Tin oxide / titanium oxide double oxide semiconductor electrode and dye-sensitized solar cell {SnO2 / TiO2 coupled oxide semiconductor and dye-sensitized solar cell}

The present invention relates to a tin oxide / titanium oxide (SnO ₂ / TiO ₂ ) double oxide semiconductor electrode and a dye-sensitized solar cell using the same.

Conventional solar cells mainly use pn junctions of single crystals, polycrystals, and amorphous silicon. However, since the silicon requires high purity, the raw material silicon purification process is required, so the production cost is high. Therefore, production of low cost solar cells is required. In addition, according to Nature, vol.261 1976 p.402, a dye-sensitized solar cell using an oxide semiconductor prepared by adsorbing rose begal pigment on the surface of a sintered compact disc of zinc oxide powder is proposed. Looking at the voltage / current curve of the solar cell, the current value at a voltage of 0.2 V is considerably low, about 0.2 mA, which makes it practical. Therefore, development of dye-sensitized solar cells using SnO ₂ / TiO ₂ double oxide semiconductor electrodes has been required to produce low cost and high efficiency solar cells.

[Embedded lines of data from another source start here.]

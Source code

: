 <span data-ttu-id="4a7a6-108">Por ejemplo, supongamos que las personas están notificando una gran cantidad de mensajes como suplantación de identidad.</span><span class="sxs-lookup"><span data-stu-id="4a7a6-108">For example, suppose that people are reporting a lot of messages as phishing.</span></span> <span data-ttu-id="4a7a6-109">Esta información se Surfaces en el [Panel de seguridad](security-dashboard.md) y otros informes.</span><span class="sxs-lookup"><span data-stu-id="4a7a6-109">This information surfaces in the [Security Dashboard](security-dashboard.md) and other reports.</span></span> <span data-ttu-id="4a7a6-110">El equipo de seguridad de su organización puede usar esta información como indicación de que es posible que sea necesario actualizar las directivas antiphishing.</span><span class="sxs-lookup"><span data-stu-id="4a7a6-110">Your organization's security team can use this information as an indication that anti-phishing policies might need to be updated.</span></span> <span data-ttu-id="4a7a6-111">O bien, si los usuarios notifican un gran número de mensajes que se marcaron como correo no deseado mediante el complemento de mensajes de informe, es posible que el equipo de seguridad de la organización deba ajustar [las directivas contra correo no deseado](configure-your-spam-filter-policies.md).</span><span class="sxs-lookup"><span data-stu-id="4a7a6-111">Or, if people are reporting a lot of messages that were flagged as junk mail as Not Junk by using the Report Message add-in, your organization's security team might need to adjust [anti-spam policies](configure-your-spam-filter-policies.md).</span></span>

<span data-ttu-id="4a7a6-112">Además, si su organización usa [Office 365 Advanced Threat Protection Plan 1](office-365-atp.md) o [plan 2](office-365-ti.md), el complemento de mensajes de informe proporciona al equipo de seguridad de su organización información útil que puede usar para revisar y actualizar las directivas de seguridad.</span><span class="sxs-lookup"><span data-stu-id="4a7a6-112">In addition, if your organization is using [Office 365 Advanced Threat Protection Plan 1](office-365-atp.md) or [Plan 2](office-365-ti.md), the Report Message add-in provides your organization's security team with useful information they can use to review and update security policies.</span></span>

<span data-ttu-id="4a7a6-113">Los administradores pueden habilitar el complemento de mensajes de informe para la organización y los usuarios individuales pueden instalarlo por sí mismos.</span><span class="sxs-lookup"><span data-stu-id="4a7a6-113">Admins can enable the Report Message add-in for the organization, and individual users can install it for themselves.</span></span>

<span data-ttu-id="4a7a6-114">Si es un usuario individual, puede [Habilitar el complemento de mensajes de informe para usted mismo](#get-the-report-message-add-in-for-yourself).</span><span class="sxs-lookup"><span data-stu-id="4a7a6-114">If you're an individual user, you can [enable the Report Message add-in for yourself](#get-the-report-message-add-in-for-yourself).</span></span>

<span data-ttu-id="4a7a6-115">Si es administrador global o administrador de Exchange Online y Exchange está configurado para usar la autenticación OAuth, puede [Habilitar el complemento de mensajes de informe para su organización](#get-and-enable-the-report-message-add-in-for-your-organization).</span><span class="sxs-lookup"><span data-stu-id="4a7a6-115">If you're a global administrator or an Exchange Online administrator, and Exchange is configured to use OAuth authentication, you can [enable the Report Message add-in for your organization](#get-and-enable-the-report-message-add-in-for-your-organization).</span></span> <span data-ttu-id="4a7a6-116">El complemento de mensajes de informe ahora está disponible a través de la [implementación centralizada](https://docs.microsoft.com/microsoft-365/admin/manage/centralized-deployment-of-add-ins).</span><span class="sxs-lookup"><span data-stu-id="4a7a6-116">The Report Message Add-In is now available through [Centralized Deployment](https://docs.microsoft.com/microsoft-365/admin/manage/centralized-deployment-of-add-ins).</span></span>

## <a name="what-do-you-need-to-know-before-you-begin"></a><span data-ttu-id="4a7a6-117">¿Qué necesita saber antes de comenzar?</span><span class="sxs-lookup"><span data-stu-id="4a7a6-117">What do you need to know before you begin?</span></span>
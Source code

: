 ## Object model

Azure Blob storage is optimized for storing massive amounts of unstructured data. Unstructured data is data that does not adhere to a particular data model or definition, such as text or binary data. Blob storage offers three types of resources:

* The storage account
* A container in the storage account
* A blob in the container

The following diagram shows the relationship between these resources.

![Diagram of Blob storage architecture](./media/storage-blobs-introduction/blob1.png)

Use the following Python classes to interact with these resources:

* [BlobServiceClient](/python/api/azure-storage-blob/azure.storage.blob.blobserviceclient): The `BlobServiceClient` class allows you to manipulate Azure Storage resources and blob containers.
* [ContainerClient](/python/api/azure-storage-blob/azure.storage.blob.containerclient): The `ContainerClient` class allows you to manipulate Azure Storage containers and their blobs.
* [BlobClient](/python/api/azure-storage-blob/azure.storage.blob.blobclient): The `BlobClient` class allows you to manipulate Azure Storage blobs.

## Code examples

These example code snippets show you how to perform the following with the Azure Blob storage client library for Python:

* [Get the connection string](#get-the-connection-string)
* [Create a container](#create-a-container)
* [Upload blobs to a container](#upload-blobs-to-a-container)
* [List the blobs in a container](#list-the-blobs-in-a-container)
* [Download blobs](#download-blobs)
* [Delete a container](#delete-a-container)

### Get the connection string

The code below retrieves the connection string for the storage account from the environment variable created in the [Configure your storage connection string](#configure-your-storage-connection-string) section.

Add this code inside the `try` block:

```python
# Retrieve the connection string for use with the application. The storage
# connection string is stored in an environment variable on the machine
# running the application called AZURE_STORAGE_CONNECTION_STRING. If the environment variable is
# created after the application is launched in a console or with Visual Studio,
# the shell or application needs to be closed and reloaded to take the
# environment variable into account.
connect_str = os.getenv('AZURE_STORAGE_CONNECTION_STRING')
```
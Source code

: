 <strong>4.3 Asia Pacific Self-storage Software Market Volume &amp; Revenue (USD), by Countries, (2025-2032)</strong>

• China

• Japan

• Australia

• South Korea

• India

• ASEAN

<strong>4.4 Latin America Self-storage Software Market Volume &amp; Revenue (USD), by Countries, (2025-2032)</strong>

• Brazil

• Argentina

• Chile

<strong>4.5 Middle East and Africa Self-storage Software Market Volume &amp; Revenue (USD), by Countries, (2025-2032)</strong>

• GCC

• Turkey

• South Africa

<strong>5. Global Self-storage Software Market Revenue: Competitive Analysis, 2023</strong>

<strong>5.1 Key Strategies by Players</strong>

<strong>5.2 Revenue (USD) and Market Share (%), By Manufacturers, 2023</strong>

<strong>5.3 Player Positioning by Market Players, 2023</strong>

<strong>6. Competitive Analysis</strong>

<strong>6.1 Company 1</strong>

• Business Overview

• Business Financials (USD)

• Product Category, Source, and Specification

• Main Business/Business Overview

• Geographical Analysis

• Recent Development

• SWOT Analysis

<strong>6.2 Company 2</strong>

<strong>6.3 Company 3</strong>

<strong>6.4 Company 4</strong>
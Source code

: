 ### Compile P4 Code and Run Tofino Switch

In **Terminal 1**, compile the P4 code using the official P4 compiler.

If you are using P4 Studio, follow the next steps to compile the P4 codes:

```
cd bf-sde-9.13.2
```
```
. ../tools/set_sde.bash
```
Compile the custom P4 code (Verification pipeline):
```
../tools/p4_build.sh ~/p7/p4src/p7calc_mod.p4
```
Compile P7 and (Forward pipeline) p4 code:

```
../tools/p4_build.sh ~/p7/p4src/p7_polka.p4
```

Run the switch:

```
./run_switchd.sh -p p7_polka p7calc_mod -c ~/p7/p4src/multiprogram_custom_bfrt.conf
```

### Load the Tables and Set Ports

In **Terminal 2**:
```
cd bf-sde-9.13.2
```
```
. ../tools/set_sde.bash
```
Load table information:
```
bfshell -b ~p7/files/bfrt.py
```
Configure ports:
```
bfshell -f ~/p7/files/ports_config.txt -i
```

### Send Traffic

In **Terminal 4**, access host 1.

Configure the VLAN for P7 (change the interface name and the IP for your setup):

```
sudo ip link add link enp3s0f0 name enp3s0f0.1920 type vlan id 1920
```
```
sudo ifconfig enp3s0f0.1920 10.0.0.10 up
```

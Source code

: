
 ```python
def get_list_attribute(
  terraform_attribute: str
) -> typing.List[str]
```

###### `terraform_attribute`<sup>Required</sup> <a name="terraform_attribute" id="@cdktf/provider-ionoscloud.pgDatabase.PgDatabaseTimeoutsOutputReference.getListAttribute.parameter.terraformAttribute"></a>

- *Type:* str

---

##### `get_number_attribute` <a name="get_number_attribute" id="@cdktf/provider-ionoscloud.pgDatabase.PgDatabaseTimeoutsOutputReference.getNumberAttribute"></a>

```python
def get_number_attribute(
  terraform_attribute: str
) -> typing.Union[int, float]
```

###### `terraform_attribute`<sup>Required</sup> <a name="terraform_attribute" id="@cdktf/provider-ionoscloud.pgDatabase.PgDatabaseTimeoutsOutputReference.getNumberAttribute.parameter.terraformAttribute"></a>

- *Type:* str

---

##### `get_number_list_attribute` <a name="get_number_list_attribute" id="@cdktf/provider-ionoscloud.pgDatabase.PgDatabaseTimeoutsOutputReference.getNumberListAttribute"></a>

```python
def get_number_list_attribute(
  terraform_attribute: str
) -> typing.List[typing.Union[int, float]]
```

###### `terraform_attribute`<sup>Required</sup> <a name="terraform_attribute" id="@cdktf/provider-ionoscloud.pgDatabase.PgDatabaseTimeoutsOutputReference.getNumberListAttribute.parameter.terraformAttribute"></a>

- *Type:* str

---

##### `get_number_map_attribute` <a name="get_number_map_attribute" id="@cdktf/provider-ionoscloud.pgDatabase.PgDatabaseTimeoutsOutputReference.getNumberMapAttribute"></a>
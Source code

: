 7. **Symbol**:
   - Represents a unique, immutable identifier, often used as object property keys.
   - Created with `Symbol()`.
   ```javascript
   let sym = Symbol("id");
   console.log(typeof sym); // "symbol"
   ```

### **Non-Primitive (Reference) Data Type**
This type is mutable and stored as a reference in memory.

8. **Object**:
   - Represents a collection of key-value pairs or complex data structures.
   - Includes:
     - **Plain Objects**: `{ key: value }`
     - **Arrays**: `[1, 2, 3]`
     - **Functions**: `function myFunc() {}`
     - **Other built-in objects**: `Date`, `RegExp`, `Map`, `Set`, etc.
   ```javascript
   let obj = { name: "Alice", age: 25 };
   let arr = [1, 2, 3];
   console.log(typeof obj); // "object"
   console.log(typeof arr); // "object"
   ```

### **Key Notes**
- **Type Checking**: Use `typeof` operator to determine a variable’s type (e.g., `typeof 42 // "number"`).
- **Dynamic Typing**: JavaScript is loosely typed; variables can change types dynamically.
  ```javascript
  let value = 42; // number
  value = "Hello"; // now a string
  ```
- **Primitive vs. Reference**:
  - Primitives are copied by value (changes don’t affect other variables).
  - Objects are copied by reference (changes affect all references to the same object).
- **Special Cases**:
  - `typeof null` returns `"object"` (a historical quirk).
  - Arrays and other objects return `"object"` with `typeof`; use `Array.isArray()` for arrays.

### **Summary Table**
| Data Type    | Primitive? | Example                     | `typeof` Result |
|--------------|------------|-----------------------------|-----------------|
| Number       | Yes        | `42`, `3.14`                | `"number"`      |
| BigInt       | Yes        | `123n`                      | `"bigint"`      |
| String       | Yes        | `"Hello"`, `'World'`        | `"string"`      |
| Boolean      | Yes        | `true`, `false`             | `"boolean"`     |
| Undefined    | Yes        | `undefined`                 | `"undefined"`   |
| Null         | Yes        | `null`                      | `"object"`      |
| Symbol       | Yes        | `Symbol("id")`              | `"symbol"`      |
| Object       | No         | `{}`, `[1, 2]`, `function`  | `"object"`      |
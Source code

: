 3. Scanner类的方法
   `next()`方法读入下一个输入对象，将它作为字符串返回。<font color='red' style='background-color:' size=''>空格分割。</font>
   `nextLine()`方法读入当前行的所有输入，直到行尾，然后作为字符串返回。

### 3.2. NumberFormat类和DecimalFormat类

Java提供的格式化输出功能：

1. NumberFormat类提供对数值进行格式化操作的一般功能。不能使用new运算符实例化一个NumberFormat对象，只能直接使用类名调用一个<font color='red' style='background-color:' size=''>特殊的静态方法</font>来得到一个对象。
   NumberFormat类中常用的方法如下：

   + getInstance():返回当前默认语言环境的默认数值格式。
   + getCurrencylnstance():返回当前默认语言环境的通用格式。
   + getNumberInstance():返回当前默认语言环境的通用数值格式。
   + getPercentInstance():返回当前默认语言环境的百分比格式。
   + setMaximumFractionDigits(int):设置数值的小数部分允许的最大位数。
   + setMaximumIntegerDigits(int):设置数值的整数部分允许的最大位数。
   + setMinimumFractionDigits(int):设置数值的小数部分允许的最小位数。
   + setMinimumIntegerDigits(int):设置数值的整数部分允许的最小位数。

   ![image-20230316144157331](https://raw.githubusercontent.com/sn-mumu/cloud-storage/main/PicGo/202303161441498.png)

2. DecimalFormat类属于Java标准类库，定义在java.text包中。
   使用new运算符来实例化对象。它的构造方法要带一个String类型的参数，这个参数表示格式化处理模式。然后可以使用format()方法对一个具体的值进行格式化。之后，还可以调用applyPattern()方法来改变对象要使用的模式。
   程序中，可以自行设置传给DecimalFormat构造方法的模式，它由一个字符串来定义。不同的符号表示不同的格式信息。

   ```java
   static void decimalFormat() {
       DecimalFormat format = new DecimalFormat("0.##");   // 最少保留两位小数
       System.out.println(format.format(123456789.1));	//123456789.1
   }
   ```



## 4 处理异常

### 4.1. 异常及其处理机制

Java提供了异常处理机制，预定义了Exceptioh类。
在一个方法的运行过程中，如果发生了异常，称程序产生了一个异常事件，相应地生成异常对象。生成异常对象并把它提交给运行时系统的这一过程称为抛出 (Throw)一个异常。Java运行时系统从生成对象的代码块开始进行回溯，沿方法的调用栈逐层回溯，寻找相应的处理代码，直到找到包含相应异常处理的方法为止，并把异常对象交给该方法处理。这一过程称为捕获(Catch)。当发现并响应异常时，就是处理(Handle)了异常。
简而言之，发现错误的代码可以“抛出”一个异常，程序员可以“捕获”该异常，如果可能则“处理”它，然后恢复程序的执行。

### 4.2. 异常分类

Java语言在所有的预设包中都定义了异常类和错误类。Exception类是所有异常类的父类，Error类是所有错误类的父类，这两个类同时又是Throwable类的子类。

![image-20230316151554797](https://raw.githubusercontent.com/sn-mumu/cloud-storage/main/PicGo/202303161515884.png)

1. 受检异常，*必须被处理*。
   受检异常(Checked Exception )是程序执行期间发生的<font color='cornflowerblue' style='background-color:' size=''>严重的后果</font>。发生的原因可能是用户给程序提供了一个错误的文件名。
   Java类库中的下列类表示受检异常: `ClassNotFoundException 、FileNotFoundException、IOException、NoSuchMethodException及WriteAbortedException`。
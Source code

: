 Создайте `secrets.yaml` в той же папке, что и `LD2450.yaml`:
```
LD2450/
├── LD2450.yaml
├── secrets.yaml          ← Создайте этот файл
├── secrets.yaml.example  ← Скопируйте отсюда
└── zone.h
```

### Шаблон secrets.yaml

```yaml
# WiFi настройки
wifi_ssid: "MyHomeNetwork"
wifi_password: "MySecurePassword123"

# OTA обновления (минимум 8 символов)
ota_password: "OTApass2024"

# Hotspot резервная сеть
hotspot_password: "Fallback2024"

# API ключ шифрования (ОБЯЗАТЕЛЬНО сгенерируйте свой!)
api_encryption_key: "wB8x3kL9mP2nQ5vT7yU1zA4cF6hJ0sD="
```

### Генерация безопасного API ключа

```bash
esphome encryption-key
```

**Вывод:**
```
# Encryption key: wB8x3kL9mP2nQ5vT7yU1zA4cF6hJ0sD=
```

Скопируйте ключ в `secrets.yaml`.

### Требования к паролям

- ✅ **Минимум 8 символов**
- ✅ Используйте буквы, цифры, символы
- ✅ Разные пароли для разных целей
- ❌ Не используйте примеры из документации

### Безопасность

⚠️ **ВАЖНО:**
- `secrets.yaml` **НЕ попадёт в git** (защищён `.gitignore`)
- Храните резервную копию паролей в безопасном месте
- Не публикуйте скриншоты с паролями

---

The present invention has been devised for the purpose of solving the conventional problems as described above, and after performing various experiments to solve this problem, first of all, the surface is coated with tin oxide on a transparent glass substrate having conductivity and titanium oxide thereon After coating to form a SnO ₂ / TiO ₂ oxide semiconductor film, a SnO ₂ / TiO ₂ oxide semiconductor electrode adsorbed with dyes (Eosin Y and RuL ₂ (SCN) ₂ ) was prepared, and the SnO ₂ / TiO ₂ oxide semiconductor electrode We have succeeded in developing a dye-sensitized solar cell composed of a counter electrode and a redox electrolyte. An object of the present invention is to provide a solar cell with low cost and practicality.

Since the SnO ₂ / TiO ₂ oxide semiconductor electrode and the dye-sensitized solar cell of the present invention are made of two different porous oxide semiconductor films using two oxide semiconductors having different energy levels, the pigment is wide when irradiated with sunlight. Electrons are excited by absorbing visible light in the region, and the excited electrons are sequentially transported rapidly from titanium oxide to tin oxide, thereby preventing recombination of electrons and holes, resulting in high efficiency. The oxide semiconductor is a nanoparticle with an average particle diameter of 50 nm or less and a specific surface area of 67 m 2 / g.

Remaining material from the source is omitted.